The next stop was Sucre, the constitutional capital of Bolivia. It lies at an elevation of 2,810 meters, so the altitude sickness was slowing down and the temperatures were rising. The city is famous for its many white colonial buildings in the inner city center. It lies stunningly in midst of several mountains. Probably the highlight of every visit of Sucre is the visit of the The House of Freedom, where Simón Bolívar founded the republic of Bolivia (the nation is named after him in order to honor him). Other spots which are worthwile visiting are the General Cemetery and the Main Plaza.


Santa Cruz

Santa Cruz de la Sierra is the largest city by population in Bolivia (approximately 2 million people live in the metro region). Is also said to be the wealthiest. The city has a tropical climate, so the temperatures were around the 30°C mark, a welcome relief after the Altiplano. Somehow I carried a food poisoning from Sucre to Santa Cruz, which made my stay there not that pleasant as I wanted it to be.

Samaipata

Samaipata is a small town approximately 120 kilometers southwest of Santa Cruz in the foothills of the Andes. The main attractions (beside the very pleasant climate) are the archaeological site El Fuerte de Samaipata, a pre-Columbian site of a pre-Inca culture called the Chané, the nearby Amboro National Park and Vallegrande, the first burial site of Che Guevara. Other than that the surrounding mountains and nature are perfect for long-day hikes.


Cochabamba

Cochabamba is nicknamed "City of Eternal Spring", because of its spring-like temperatures year round. It's located in a valley in the Andes at an elevation of approximately 2,800 meters. The Main Plaza attracts lots of residents and tourists as well. Another attraction, shared both by residents and tourists, is a ride up the Cerro de San Pedro with the cable car to the statue of Jesus Christ, Cristo de la Concordia. From up the hill you can enjoy a beautiful panoramic view of the city.


La Paz

La Paz, seat of the Bolivian government, is located in a valley surrounded by mountains which merge into the Altiplano. The city itself stretches from 3,600 meters up to 4,000 meters above sea level, so welcome back altitude sickness! It is, de facto, the world's highest administrative capital, the official capital still being Sucre. I arrived at the El Alto International Airport, which is located, as the name suggests, in El Alto, the city next to La Paz on the Altiplano. Once I got off the plane I took a micro down to La Paz.
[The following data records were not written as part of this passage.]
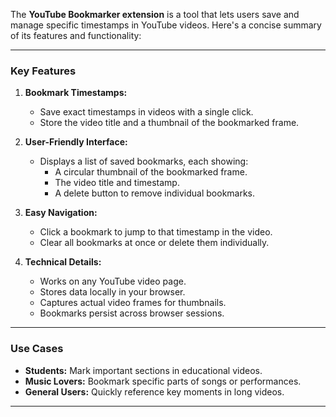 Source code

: The **YouTube Bookmarker extension** is a tool that lets users save and manage specific timestamps in YouTube videos. Here's a concise summary of its features and functionality:

---

### **Key Features**
1. **Bookmark Timestamps:**
   - Save exact timestamps in videos with a single click.
   - Store the video title and a thumbnail of the bookmarked frame.

2. **User-Friendly Interface:**
   - Displays a list of saved bookmarks, each showing:
     - A circular thumbnail of the bookmarked frame.
     - The video title and timestamp.
     - A delete button to remove individual bookmarks.

3. **Easy Navigation:**
   - Click a bookmark to jump to that timestamp in the video.
   - Clear all bookmarks at once or delete them individually.

4. **Technical Details:**
   - Works on any YouTube video page.
   - Stores data locally in your browser.
   - Captures actual video frames for thumbnails.
   - Bookmarks persist across browser sessions.

---

### **Use Cases**
- **Students:** Mark important sections in educational videos.
- **Music Lovers:** Bookmark specific parts of songs or performances.
- **General Users:** Quickly reference key moments in long videos.

---
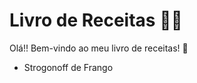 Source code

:# Livro de Receitas :woman_cook:

Olá!! Bem-vindo ao meu livro de receitas! :wave:

- Strogonoff de Frango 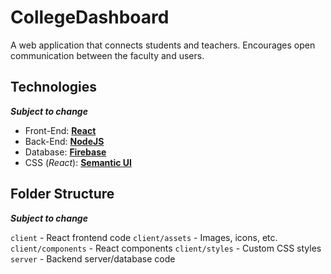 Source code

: # CollegeDashboard

A web application that connects students and teachers. Encourages open communication between the faculty and users.

## Technologies

_**Subject to change**_

- Front-End: [**React**](https://reactjs.org/)
- Back-End: [**NodeJS**](https://nodejs.org/en/)
- Database: [**Firebase**](https://firebase.google.com/)
- CSS (_React_): [**Semantic UI**](https://react.semantic-ui.com)

## Folder Structure

_**Subject to change**_

`client` - React frontend code
`client/assets` - Images, icons, etc.
`client/components` - React components
`client/styles` - Custom CSS styles
`server` - Backend server/database code
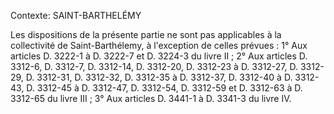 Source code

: Contexte: SAINT-BARTHELÉMY

Les dispositions de la présente partie ne sont pas applicables à la collectivité de Saint-Barthélemy, à l'exception de celles prévues : 1° Aux articles D. 3222-1 à D. 3222-7 et D. 3224-3 du livre II ; 2° Aux articles D. 3312-6, D. 3312-7, D. 3312-14, D. 3312-20, D. 3312-23 à D. 3312-27, D. 3312-29, D. 3312-31, D. 3312-32, D. 3312-35 à D. 3312-37, D. 3312-40 à D. 3312-43, D. 3312-45 à D. 3312-47, D. 3312-54, D. 3312-59 et D. 3312-63 à D. 3312-65 du livre III ; 3° Aux articles D. 3441-1 à D. 3341-3 du livre IV. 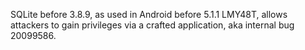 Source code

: SQLite before 3.8.9, as used in Android before 5.1.1 LMY48T, allows attackers to gain privileges via a crafted application, aka internal bug 20099586. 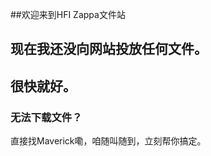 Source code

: ##欢迎来到HFI Zappa文件站
## 现在我还没向网站投放任何文件。

## 很快就好。












### 无法下载文件？

直接找Maverick嘞，咱随叫随到，立刻帮你搞定。
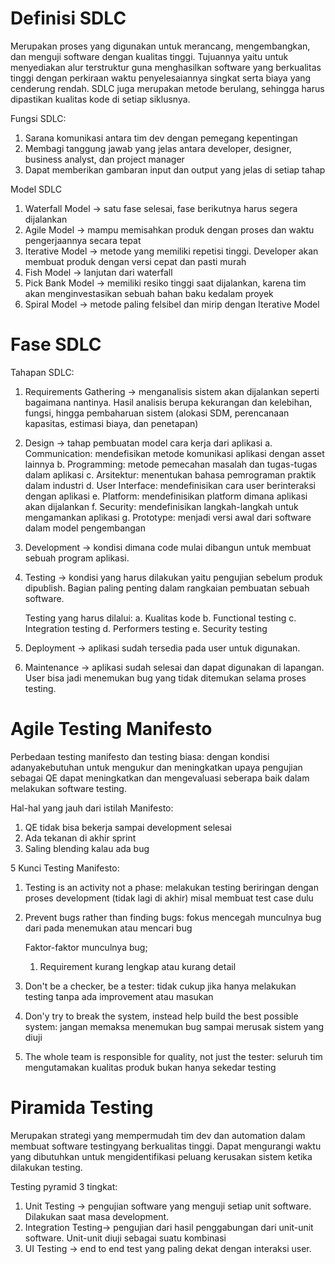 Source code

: # Definisi SDLC

Merupakan proses yang digunakan untuk merancang, 
mengembangkan, dan menguji software dengan kualitas tinggi. 
Tujuannya yaitu untuk menyediakan alur terstruktur guna 
menghasilkan software yang berkualitas tinggi dengan 
perkiraan waktu penyelesaiannya singkat serta biaya yang 
cenderung rendah. SDLC juga merupakan metode berulang, sehingga 
harus dipastikan kualitas kode di setiap siklusnya.

Fungsi SDLC:
1. Sarana komunikasi antara tim dev dengan pemegang 
kepentingan
2. Membagi tanggung jawab yang jelas antara developer, 
designer, business analyst, dan project manager
3. Dapat memberikan gambaran input dan output yang jelas 
di setiap tahap

Model SDLC
1. Waterfall Model -> satu fase selesai, fase berikutnya 
harus segera dijalankan
2. Agile Model -> mampu memisahkan produk dengan proses dan 
waktu pengerjaannya secara tepat
3. Iterative Model -> metode yang memiliki repetisi tinggi. 
Developer akan  membuat produk dengan versi cepat dan pasti 
murah
4. Fish Model -> lanjutan dari waterfall
5. Pick Bank Model -> memiliki resiko tinggi saat 
dijalankan, karena tim akan menginvestasikan sebuah bahan 
baku kedalam proyek
6. Spiral Model -> metode paling felsibel dan mirip dengan 
Iterative Model

# Fase SDLC

Tahapan SDLC:
1. Requirements Gathering -> menganalisis sistem akan
   dijalankan seperti bagaimana nantinya. Hasil analisis
   berupa kekurangan dan kelebihan, fungsi, hingga pembaharuan
   sistem (alokasi SDM, perencanaan kapasitas, estimasi biaya,
   dan penetapan)
2. Design -> tahap pembuatan model cara kerja dari aplikasi
   a. Communication: mendefisikan metode komunikasi
   aplikasi dengan asset lainnya
   b. Programming: metode pemecahan masalah dan
   tugas-tugas dalam aplikasi
   c. Arsitektur: menentukan bahasa pemrograman
   praktik dalam industri
   d. User Interface: mendefinisikan cara user
   berinteraksi dengan aplikasi
   e. Platform: mendefinisikan platform dimana
   aplikasi akan dijalankan
   f. Security: mendefinisikan langkah-langkah untuk
   mengamankan aplikasi
   g. Prototype: menjadi versi awal dari software
   dalam model pengembangan
3. Development -> kondisi dimana code mulai dibangun untuk
   membuat sebuah program aplikasi.
4. Testing -> kondisi yang harus dilakukan yaitu pengujian
   sebelum produk dipublish. Bagian paling penting dalam rangkaian 
   pembuatan sebuah software. 

   Testing yang harus dilalui:
   a. Kualitas kode
   b. Functional testing
   c. Integration testing
   d. Performers testing
   e. Security testing
5. Deployment -> aplikasi sudah tersedia pada user untuk
   digunakan.
6. Maintenance -> aplikasi sudah selesai dan dapat
   digunakan di lapangan. User bisa jadi menemukan bug yang
   tidak ditemukan selama proses testing.

# Agile Testing Manifesto

Perbedaan testing manifesto dan testing biasa: dengan 
kondisi adanyakebutuhan untuk mengukur dan meningkatkan 
upaya pengujian sebagai QE dapat meningkatkan dan 
mengevaluasi seberapa baik dalam melakukan software testing.

Hal-hal yang jauh dari istilah Manifesto:
1. QE tidak bisa bekerja sampai development selesai
2. Ada tekanan di akhir sprint
3. Saling blending kalau ada bug

5 Kunci Testing Manifesto:
1. Testing is an activity not a phase: melakukan testing 
beriringan dengan proses development (tidak lagi di akhir) 
misal membuat test case dulu
2. Prevent bugs rather than finding bugs: fokus mencegah 
munculnya bug dari pada menemukan atau mencari bug
   
   Faktor-faktor munculnya bug;
   1. Requirement kurang lengkap atau kurang detail

3. Don't be a checker, be a tester: tidak cukup jika hanya 
melakukan testing tanpa ada improvement atau masukan
4. Don'y try to break the system, instead help build the 
best possible system: jangan memaksa menemukan bug sampai 
merusak sistem yang diuji
5. The whole team is responsible for quality, not just the 
tester: seluruh tim mengutamakan kualitas produk bukan 
hanya sekedar testing

# Piramida Testing

Merupakan strategi yang mempermudah tim dev dan automation 
dalam membuat software testingyang berkualitas tinggi. 
Dapat mengurangi waktu yang dibutuhkan untuk 
mengidentifikasi peluang kerusakan sistem ketika dilakukan 
testing.

Testing pyramid 3 tingkat:
1. Unit Testing -> pengujian software yang menguji setiap 
unit software. Dilakukan saat masa development.
2. Integration Testing-> pengujian dari hasil penggabungan 
dari unit-unit software. Unit-unit diuji sebagai suatu 
kombinasi
3. UI Testing -> end to end test yang paling dekat dengan 
interaksi user.  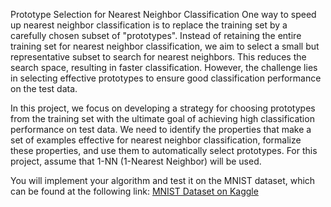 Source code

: 
Prototype Selection for Nearest Neighbor Classification
One way to speed up nearest neighbor classification is to replace the training set by a carefully chosen subset of "prototypes". Instead of retaining the entire training set for nearest neighbor classification, we aim to select a small but representative subset to search for nearest neighbors. This reduces the search space, resulting in faster classification. However, the challenge lies in selecting effective prototypes to ensure good classification performance on the test data.

In this project, we focus on developing a strategy for choosing prototypes from the training set with the ultimate goal of achieving high classification performance on test data. We need to identify the properties that make a set of examples effective for nearest neighbor classification, formalize these properties, and use them to automatically select prototypes. For this project, assume that 1-NN (1-Nearest Neighbor) will be used.

You will implement your algorithm and test it on the MNIST dataset, which can be found at the following link: [MNIST Dataset on Kaggle]([url](https://www.kaggle.com/datasets/hojjatk/mnist-dataset))
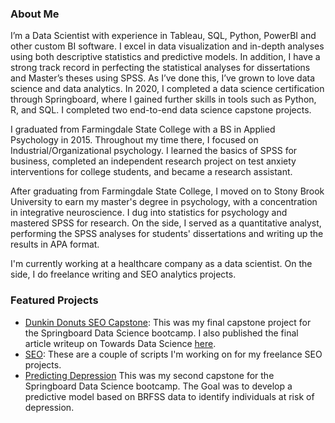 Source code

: 

### About Me
I’m a Data Scientist with experience in Tableau, SQL, Python, PowerBI and other custom BI software. I excel in data visualization and in-depth analyses using both descriptive statistics and predictive models. In addition, I have a strong track record in perfecting the statistical analyses for dissertations and Master’s theses using SPSS. As I’ve done this, I’ve grown to love data science and data analytics. In 2020, I completed a data science certification through Springboard, where I gained further skills in tools such as Python, R, and SQL. I completed two end-to-end data science capstone projects. 

I graduated from Farmingdale State College with a BS in Applied Psychology in 2015. Throughout my time there, I focused on Industrial/Organizational psychology. I learned the basics of SPSS for business, completed an independent research project on test anxiety interventions for college students, and became a research assistant. 

After graduating from Farmingdale State College, I moved on to Stony Brook University to earn my master's degree in psychology, with a concentration in integrative neuroscience. I dug into statistics for psychology and mastered SPSS for research. On the side, I served as a quantitative analyst, performing the SPSS analyses for students' dissertations and writing up the results in APA format.

I'm currently working at a healthcare company as a data scientist. On the side, I do freelance writing and SEO analytics projects.

### Featured Projects
- [Dunkin Donuts SEO Capstone](https://github.com/meagvo/DunkinDonutsSEOproject): This was my final capstone project for the Springboard Data Science bootcamp. I also published the final article writeup on Towards Data Science [here](https://towardsdatascience.com/dunkin-donuts-seo-project-in-python-967b6ce18de5).
- [SEO](https://github.com/meagvo/SEO): These are a couple of scripts I'm working on for my freelance SEO projects.
- [Predicting Depression](https://github.com/meagvo/BRFSS_Capstone2) This was my second capstone for the Springboard Data Science bootcamp. The Goal was to develop a predictive model based on BRFSS data to identify individuals at risk of depression.
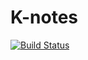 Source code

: # K-notes

[![Build Status](https://travis-ci.org/leapwing/foobar.svg?branch=gh-pages)](https://travis-ci.org/leapwing/foobar) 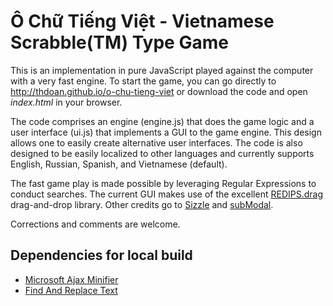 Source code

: # Ô Chữ Tiếng Việt - Vietnamese Scrabble(TM) Type Game

This is an implementation in pure JavaScript played against the computer with a very fast engine. To start the game, you can go directly to http://thdoan.github.io/o-chu-tieng-viet or download the code and open *index.html* in your browser.

The code comprises an engine (engine.js) that does the game logic and a user interface (ui.js) that implements a GUI to the game engine. This design allows one to easily create alternative user interfaces. The code is also designed to be easily localized to other languages and currently supports English, Russian, Spanish, and Vietnamese (default).

The fast game play is made possible by leveraging Regular Expressions to conduct searches. The current GUI makes use of the excellent [REDIPS.drag](https://github.com/dbunic/REDIPS_drag) drag-and-drop library. Other credits go to [Sizzle](https://github.com/jquery/sizzle) and [subModal](https://code.google.com/archive/p/submodal/).

Corrections and comments are welcome.

## Dependencies for local build

- [Microsoft Ajax Minifier](https://github.com/microsoft/ajaxmin)
- [Find And Replace Text](https://github.com/lionello/fart-it)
The view you get when you cross the cliff of the Altiplano is amazing. La Paz sits in the valley and the thousands and thousands of houses nestle up the mountains and eventually spill over onto the Altiplano, to the never-ending city of El Alto. A truly fascinating experience. Once in La Paz you can enjoy amazing views at virtually every corner. I climbed a mirador called Kili Kili, rode one of the many cable cars (the whole system is called Mi Teleférico and consists of three lines, all built by the Austrian company Doppelmayr), did the world famous Death Road and explored the city by walking through the streets (which can be pretty exhausting at that height).


Copacabana

The last stop in Bolivia was the town of Copacabana, close to the border of Peru, situated at the shore of Lake Titicaca, at an elevation of 3,800 meters. It's a pleasant city with lots of tourism and the starting point for a visit of the Isla del Sol. Sadly my trip was dominated by constant rainfall so that I decided to continue quickly to Peru.


That's it, thirty days in Bolivia come to an end: I saw amazing landscapes, interesting cities, diverse climate regions and got a glimpse into the Bolivian culture. But everything has to come to an end. Off to the next stop: Peru!